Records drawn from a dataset
<<<<

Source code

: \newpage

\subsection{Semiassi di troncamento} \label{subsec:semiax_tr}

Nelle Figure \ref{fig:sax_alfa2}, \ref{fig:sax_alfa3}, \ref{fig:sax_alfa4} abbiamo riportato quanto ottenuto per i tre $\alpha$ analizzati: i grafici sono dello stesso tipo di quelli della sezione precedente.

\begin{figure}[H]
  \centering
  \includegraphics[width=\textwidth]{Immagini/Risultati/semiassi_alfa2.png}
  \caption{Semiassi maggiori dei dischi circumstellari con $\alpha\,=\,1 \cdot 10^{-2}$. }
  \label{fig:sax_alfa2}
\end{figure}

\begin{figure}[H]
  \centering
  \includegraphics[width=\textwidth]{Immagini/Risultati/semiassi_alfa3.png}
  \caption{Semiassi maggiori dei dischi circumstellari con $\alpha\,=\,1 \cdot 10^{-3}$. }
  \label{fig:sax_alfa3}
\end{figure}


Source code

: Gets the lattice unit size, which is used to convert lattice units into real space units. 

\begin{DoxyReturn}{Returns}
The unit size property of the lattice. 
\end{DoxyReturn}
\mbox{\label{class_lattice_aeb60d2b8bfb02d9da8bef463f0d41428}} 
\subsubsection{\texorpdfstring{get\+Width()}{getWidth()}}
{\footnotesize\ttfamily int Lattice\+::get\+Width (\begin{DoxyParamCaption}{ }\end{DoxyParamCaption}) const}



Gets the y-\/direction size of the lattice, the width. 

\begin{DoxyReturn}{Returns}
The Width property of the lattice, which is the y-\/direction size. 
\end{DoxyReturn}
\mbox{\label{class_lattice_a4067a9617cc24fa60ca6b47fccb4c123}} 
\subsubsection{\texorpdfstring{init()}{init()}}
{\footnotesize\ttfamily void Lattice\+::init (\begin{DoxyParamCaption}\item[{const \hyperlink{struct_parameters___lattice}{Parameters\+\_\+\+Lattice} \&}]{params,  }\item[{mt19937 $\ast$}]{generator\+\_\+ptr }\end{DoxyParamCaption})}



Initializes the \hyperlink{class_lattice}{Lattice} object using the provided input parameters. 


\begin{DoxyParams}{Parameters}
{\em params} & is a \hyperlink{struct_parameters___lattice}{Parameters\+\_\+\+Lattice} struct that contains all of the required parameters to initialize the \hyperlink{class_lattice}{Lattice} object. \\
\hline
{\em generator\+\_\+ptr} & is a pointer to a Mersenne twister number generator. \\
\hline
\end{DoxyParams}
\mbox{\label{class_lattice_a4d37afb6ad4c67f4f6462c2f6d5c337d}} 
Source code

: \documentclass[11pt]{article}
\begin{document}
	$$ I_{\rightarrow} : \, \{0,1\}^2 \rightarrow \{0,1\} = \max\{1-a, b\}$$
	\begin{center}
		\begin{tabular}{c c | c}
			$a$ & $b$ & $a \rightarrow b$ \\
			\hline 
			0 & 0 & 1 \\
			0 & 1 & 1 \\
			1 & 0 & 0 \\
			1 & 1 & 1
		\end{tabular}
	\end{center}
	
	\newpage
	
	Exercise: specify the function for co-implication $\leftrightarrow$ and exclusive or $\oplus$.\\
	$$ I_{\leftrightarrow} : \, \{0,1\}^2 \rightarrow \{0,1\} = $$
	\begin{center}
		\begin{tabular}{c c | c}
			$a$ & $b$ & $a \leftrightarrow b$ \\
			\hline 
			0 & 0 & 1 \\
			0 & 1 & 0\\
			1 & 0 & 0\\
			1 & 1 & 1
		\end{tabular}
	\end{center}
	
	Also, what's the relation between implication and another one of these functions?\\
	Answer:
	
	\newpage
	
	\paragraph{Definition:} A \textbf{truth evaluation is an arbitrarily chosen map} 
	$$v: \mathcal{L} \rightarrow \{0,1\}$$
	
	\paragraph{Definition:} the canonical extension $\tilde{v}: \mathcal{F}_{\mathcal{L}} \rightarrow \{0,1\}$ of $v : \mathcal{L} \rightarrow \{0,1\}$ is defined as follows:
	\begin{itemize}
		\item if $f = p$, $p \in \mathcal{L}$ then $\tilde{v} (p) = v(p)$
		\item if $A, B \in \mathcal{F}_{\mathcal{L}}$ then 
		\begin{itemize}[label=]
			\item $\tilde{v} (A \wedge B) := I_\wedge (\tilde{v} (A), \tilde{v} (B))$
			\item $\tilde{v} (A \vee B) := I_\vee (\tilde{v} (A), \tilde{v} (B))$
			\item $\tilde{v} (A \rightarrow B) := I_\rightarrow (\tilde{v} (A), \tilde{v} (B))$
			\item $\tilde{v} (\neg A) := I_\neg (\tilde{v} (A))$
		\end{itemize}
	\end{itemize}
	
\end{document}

>>>>

:: Task ::
Write out again every entry above, exactly as given.

:: Written reply ::
Source code

: \newpage

\subsection{Semiassi di troncamento} \label{subsec:semiax_tr}

Nelle Figure \ref{fig:sax_alfa2}, \ref{fig:sax_alfa3}, \ref{fig:sax_alfa4} abbiamo riportato quanto ottenuto per i tre $\alpha$ analizzati: i grafici sono dello stesso tipo di quelli della sezione precedente.

\begin{figure}[H]
  \centering
  \includegraphics[width=\textwidth]{Immagini/Risultati/semiassi_alfa2.png}
  \caption{Semiassi maggiori dei dischi circumstellari con $\alpha\,=\,1 \cdot 10^{-2}$. }
  \label{fig:sax_alfa2}
\end{figure}

\begin{figure}[H]
  \centering
  \includegraphics[width=\textwidth]{Immagini/Risultati/semiassi_alfa3.png}
  \caption{Semiassi maggiori dei dischi circumstellari con $\alpha\,=\,1 \cdot 10^{-3}$. }
  \label{fig:sax_alfa3}
\end{figure}


Source code

: Gets the lattice unit size, which is used to convert lattice units into real space units. 

\begin{DoxyReturn}{Returns}
The unit size property of the lattice. 
\end{DoxyReturn}
\mbox{\label{class_lattice_aeb60d2b8bfb02d9da8bef463f0d41428}} 
\subsubsection{\texorpdfstring{get\+Width()}{getWidth()}}
{\footnotesize\ttfamily int Lattice\+::get\+Width (\begin{DoxyParamCaption}{ }\end{DoxyParamCaption}) const}



Gets the y-\/direction size of the lattice, the width. 

\begin{DoxyReturn}{Returns}
The Width property of the lattice, which is the y-\/direction size. 
\end{DoxyReturn}
\mbox{\label{class_lattice_a4067a9617cc24fa60ca6b47fccb4c123}} 
\subsubsection{\texorpdfstring{init()}{init()}}
{\footnotesize\ttfamily void Lattice\+::init (\begin{DoxyParamCaption}\item[{const \hyperlink{struct_parameters___lattice}{Parameters\+\_\+\+Lattice} \&}]{params,  }\item[{mt19937 $\ast$}]{generator\+\_\+ptr }\end{DoxyParamCaption})}



Initializes the \hyperlink{class_lattice}{Lattice} object using the provided input parameters. 


\begin{DoxyParams}{Parameters}
{\em params} & is a \hyperlink{struct_parameters___lattice}{Parameters\+\_\+\+Lattice} struct that contains all of the required parameters to initialize the \hyperlink{class_lattice}{Lattice} object. \\
\hline
{\em generator\+\_\+ptr} & is a pointer to a Mersenne twister number generator. \\
\hline
\end{DoxyParams}
\mbox{\label{class_lattice_a4d37afb6ad4c67f4f6462c2f6d5c337d}} 
Source code

: \documentclass[11pt]{article}
\begin{document}
	$$ I_{\rightarrow} : \, \{0,1\}^2 \rightarrow \{0,1\} = \max\{1-a, b\}$$
	\begin{center}
		\begin{tabular}{c c | c}
			$a$ & $b$ & $a \rightarrow b$ \\
			\hline 
			0 & 0 & 1 \\
			0 & 1 & 1 \\
			1 & 0 & 0 \\
			1 & 1 & 1
		\end{tabular}
	\end{center}
	
	\newpage
	
	Exercise: specify the function for co-implication $\leftrightarrow$ and exclusive or $\oplus$.\\
	$$ I_{\leftrightarrow} : \, \{0,1\}^2 \rightarrow \{0,1\} = $$
	\begin{center}
		\begin{tabular}{c c | c}
			$a$ & $b$ & $a \leftrightarrow b$ \\
			\hline 
			0 & 0 & 1 \\
			0 & 1 & 0\\
			1 & 0 & 0\\
			1 & 1 & 1
		\end{tabular}
	\end{center}
	
	Also, what's the relation between implication and another one of these functions?\\
	Answer:
	
	\newpage
	
	\paragraph{Definition:} A \textbf{truth evaluation is an arbitrarily chosen map} 
	$$v: \mathcal{L} \rightarrow \{0,1\}$$
	
	\paragraph{Definition:} the canonical extension $\tilde{v}: \mathcal{F}_{\mathcal{L}} \rightarrow \{0,1\}$ of $v : \mathcal{L} \rightarrow \{0,1\}$ is defined as follows:
	\begin{itemize}
		\item if $f = p$, $p \in \mathcal{L}$ then $\tilde{v} (p) = v(p)$
		\item if $A, B \in \mathcal{F}_{\mathcal{L}}$ then 
		\begin{itemize}[label=]
			\item $\tilde{v} (A \wedge B) := I_\wedge (\tilde{v} (A), \tilde{v} (B))$
			\item $\tilde{v} (A \vee B) := I_\vee (\tilde{v} (A), \tilde{v} (B))$
			\item $\tilde{v} (A \rightarrow B) := I_\rightarrow (\tilde{v} (A), \tilde{v} (B))$
			\item $\tilde{v} (\neg A) := I_\neg (\tilde{v} (A))$
		\end{itemize}
	\end{itemize}
	
\end{document}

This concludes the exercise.